Satan

Triptych of Earthly Vanity and Divine Salvation (Detail). By Hans Memling (c.1485).
Triptych of Earthly Vanity and Divine Salvation (Detail). By Hans Memling (c.1485).
In popular belief, Satan is an evil fallen angel who rules in Hell. Souls which are damned will go to Hell to be punished forever for their sins by Satan.

That’s not actually in the Bible. If you were to go by what the Bible says, you wouldn’t have much of an idea about Satan or his role.

The Bible doesn’t say who Satan is or where he came from. It doesn’t say he rules in Hell,1 rather that he rules on Earth. And there is no eternal damnation.2 Hell isn’t even warm.

There’s confusion about Satan. Wikipedia puts it well:

“Much of the popular history of the Devil is not biblical; instead, it is a post-medieval Christian reading of the scriptures influenced by medieval and pre-medieval Christian popular mythology.” From https://en.wikipedia.org/wiki/Christian_teaching_about_the_Devil))

Since Christians believe God is a god of love, evil remains to be explained. Over hundreds of years from the death of Jesus, people figured out that Satan is responsible, but only as God allows, which punts it back into God’s lap. It’s part of His plan.

“I form the light, and create darkness: I make peace, and create evil: I the Lord do all these things.” Isaiah 45:7 King James Version (KJV)

History

For the ancestral Israelites, God didn’t have an evil opponent. God was responsible for both good and evil. Yet Christians today believe that Satan is.

Before about 600 BC, a companion of God, who doubted the sincerity of Job, suggested God test Job’s love, saying that maybe Job just loved him when times were good. In Hebrew, he was described as “the satan” meaning “the adversary,” which was the role he was playing.

For the Israelites things began to change about 600 years before Jesus. Defeated in war, an influential portion were exiled to Babylon. Generations later, when they returned to the remnants, they were different.

The land remained a crossroads of trade and conquest—Persia, Egypt, India, Rome and Greece—new ideas, many imposed and enforced by conquering nations, made it hard to maintain a Jewish identity already fragmented and threatened. Perhaps that’s where Satan first slipped in, amid fears of deviance and betrayal.3

The Greeks brought philosophy about the nature of good and evil and their own ideas about the underworld. The Persians brought gods of good and evil.

By about a hundred years before Jesus, the Jews knew of an angel, Mastema, a persecuting angel who punished evil acts. He was like the small ‘s’ satan of Job.4

Similarly, the non-Biblical Book of Enoch has Satan as a disgraced and fallen angel thrown down from heaven, and now, both God’s creation and his adversary.

What Christians know of as the Old Testament was complete by then, and while neither Jubilees nor Enoch are part of Protestant or Roman Catholic Bibles, they have remained influential.

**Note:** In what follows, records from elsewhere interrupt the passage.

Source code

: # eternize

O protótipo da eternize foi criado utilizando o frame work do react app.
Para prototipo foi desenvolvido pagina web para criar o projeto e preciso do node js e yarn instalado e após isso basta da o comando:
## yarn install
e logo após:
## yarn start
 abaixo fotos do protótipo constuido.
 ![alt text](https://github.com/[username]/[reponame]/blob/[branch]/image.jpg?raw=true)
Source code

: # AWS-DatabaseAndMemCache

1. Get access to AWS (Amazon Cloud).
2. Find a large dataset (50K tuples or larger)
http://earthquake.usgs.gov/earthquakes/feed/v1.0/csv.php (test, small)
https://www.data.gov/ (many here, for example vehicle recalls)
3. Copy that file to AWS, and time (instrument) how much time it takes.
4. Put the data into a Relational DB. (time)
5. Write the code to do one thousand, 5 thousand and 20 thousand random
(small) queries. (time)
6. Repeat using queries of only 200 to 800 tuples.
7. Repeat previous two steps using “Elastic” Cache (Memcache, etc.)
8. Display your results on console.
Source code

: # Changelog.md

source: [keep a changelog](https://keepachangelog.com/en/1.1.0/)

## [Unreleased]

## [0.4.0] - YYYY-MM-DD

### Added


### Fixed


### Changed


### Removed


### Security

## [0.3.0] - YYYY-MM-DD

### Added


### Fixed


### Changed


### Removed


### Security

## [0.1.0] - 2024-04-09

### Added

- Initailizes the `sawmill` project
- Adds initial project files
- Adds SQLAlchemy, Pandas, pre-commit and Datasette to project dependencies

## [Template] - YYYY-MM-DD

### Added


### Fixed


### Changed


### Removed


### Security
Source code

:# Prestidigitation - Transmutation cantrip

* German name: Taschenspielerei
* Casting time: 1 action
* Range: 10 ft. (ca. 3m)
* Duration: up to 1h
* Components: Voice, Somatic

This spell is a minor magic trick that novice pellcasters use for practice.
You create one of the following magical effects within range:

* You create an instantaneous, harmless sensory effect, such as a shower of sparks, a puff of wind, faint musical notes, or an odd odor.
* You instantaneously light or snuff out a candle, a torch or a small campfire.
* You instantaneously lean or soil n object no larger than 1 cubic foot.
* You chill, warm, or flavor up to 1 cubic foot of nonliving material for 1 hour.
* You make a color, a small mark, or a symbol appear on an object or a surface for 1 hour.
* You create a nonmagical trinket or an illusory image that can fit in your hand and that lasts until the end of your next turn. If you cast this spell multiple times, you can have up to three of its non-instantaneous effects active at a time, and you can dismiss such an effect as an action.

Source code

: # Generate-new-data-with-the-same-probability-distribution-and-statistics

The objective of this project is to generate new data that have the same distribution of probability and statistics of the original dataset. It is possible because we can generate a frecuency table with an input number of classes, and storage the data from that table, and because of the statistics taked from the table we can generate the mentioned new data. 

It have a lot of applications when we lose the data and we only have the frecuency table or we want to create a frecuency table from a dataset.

Evil really was present for Israel and by the time of Jesus there was a conviction among Jewish groups that the end of the world was coming. Christianity was (and remains) one of those sects, cut loose from a disintegrating nation.

For Christians, success came in embracing change. Although Jesus was a Jew, and Christianity descends from Judaism, the sect opened itself up to outsiders. One didn’t have to be a Jew and obey Jewish laws to become a Christian. As Christianity spread, people who were Christians came from other cultures, and they brought their own ideas and influences.

Saint Augustine (or Theophilus of Adana?) and the devil (1471-1475). Michael Pacher.
Saint Augustine (or Theophilus of Adana?) and the devil (1471-1475). Michael Pacher.
The New Testament of Jesus of the Bible references a dominant opposing force where the Old Testament hadn’t.

In the Gospels he is a tempter and possessor of bodies, a liar and deceiver. He offers Jesus worldly power which (unlike Faust and Adam and Eve) Jesus declines, remaining uncorrupted. Satan whispers in Judas’ ear, and Jesus is arrested. Yet Jesus commands him.

“The great dragon was hurled down—that ancient serpent called the devil, or Satan, who leads the whole world astray. He was hurled to the earth, and his angels with him.” — The Revelation to John. 12:12.5

In what was to become the final book of the Bible, the Revelation of John (written ~98 AD), Satan is the dragon doomed to fall again and be destroyed in the final battle which precedes a new and perfect world in the narrative of Christianity.

It makes for a hell of an ending and a significant promotion for the Devil. Of course at that time, there was no official Bible, just disparate inspired writings, put together6 within a century to become part of the New Testament, leaving a remainder (such as Enoch and Jubilees) “secreted away” and still influential among those who care to look. From them we acquired many of our ideas of the fall of Satan and demonology.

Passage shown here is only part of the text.